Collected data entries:
=-=-=

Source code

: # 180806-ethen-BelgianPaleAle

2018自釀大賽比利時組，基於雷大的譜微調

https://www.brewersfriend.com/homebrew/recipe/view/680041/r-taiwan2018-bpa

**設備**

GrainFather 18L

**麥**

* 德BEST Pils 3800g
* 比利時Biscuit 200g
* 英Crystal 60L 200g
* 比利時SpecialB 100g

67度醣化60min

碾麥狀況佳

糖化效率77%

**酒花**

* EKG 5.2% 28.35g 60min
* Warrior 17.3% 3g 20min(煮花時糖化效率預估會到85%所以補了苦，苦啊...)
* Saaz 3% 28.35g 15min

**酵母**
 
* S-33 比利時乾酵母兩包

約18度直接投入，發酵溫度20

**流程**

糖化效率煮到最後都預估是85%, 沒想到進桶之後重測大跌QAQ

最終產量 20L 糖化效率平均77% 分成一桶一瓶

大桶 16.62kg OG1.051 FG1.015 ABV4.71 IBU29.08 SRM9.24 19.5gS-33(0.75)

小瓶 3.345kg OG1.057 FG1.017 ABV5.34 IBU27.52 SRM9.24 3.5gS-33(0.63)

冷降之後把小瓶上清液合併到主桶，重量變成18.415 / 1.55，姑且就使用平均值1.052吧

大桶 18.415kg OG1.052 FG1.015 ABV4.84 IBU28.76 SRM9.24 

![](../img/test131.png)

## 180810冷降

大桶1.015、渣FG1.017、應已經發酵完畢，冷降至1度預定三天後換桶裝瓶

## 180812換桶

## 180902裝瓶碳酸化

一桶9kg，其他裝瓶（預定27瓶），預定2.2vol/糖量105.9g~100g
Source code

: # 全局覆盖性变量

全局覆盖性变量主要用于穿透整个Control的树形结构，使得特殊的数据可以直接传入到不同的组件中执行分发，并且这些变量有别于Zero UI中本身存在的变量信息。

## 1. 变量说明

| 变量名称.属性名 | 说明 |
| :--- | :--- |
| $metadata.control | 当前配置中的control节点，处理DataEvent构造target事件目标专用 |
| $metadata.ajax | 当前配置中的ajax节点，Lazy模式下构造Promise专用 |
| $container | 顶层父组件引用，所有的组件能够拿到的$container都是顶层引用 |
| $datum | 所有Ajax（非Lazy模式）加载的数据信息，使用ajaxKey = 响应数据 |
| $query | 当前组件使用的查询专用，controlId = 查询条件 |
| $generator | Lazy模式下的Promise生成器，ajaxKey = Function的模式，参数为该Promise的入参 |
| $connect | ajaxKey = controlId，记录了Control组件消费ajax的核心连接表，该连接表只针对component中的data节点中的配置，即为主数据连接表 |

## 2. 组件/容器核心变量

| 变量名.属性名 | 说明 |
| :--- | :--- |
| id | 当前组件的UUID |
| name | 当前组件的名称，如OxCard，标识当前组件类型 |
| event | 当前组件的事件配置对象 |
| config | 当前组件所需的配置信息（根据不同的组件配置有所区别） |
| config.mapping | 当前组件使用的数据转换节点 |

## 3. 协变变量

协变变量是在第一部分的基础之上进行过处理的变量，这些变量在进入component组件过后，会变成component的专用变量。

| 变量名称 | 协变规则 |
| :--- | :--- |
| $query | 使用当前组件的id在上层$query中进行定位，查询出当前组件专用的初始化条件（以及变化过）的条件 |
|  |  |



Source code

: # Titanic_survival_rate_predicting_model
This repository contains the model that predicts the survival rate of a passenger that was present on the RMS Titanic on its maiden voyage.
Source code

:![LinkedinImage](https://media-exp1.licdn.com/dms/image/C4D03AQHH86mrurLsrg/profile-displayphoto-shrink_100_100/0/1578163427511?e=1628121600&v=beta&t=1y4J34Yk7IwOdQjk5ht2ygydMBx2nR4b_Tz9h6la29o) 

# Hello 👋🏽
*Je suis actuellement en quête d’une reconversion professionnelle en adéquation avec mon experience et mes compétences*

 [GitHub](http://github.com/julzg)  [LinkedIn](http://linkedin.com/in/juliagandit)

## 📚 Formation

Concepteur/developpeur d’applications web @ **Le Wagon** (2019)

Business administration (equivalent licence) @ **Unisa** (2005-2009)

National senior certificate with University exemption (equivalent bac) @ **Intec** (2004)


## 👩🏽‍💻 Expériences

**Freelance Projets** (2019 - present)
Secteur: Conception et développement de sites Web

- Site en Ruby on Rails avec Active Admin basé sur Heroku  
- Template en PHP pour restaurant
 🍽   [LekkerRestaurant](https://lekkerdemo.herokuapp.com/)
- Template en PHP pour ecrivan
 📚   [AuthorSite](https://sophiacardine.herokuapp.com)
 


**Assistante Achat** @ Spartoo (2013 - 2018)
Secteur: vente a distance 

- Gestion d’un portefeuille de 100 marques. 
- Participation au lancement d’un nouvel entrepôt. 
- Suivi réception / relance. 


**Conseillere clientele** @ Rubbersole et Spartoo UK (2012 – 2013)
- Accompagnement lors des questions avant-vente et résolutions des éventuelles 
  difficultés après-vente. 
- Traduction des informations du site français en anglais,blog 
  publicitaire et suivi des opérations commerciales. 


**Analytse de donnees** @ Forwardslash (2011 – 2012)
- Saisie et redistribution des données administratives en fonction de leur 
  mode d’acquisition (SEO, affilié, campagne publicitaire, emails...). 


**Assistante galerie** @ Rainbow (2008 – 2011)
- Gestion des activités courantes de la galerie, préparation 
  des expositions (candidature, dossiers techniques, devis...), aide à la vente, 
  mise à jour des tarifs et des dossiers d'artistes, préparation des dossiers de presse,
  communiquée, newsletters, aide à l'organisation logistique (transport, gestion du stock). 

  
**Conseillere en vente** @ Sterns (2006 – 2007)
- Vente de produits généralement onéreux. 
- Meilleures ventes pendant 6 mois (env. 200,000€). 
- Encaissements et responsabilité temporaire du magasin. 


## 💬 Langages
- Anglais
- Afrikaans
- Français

=-=-=

Begin at the line containing "communiquée, newsletters, aide" and reproduce each line through the end of the records above.

  communiquée, newsletters, aide à l'organisation logistique (transport, gestion du stock). 

  
**Conseillere en vente** @ Sterns (2006 – 2007)
- Vente de produits généralement onéreux. 
- Meilleures ventes pendant 6 mois (env. 200,000€). 
- Encaissements et responsabilité temporaire du magasin. 


## 💬 Langages
- Anglais
- Afrikaans
- Français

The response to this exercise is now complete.